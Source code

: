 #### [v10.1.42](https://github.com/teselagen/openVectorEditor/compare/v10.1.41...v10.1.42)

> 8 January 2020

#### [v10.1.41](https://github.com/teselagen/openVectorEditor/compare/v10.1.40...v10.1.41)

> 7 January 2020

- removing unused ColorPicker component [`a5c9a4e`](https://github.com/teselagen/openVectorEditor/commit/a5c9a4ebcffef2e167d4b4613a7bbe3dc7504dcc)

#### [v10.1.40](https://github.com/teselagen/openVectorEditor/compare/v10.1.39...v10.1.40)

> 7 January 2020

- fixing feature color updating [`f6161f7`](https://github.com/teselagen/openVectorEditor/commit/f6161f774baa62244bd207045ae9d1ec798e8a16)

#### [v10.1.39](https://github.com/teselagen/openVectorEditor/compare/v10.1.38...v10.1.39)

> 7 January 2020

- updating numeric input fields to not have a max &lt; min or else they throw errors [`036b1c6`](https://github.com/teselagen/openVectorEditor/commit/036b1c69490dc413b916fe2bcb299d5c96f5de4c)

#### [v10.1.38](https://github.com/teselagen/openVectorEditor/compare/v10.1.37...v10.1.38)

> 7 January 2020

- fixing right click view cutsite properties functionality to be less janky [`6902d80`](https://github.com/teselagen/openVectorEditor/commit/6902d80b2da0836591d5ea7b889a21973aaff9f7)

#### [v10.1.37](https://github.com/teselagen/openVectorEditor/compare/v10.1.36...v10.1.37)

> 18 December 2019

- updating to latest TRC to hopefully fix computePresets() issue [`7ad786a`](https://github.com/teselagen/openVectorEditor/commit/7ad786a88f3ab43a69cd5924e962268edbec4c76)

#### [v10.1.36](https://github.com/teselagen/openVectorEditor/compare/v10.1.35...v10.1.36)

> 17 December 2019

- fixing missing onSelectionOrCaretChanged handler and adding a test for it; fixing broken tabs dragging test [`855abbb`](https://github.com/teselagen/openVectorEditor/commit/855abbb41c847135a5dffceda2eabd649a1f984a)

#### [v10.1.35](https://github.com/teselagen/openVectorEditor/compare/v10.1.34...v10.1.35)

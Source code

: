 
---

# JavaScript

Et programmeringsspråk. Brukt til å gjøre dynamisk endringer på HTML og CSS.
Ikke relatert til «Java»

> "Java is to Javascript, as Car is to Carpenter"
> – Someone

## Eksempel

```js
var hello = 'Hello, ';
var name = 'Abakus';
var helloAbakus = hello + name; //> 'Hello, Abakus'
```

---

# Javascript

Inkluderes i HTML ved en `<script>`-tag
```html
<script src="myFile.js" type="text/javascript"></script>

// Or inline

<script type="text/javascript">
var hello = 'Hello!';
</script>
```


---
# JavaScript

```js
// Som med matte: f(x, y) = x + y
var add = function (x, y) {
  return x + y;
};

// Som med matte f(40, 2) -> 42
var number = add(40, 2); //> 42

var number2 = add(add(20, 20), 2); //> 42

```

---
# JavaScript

• • •

- **Work to be completed**
Check the entries above line by line and return each one containing the word "matte".

- **Written reply**
// Som med matte: f(x, y) = x + y
// Som med matte f(40, 2) -> 42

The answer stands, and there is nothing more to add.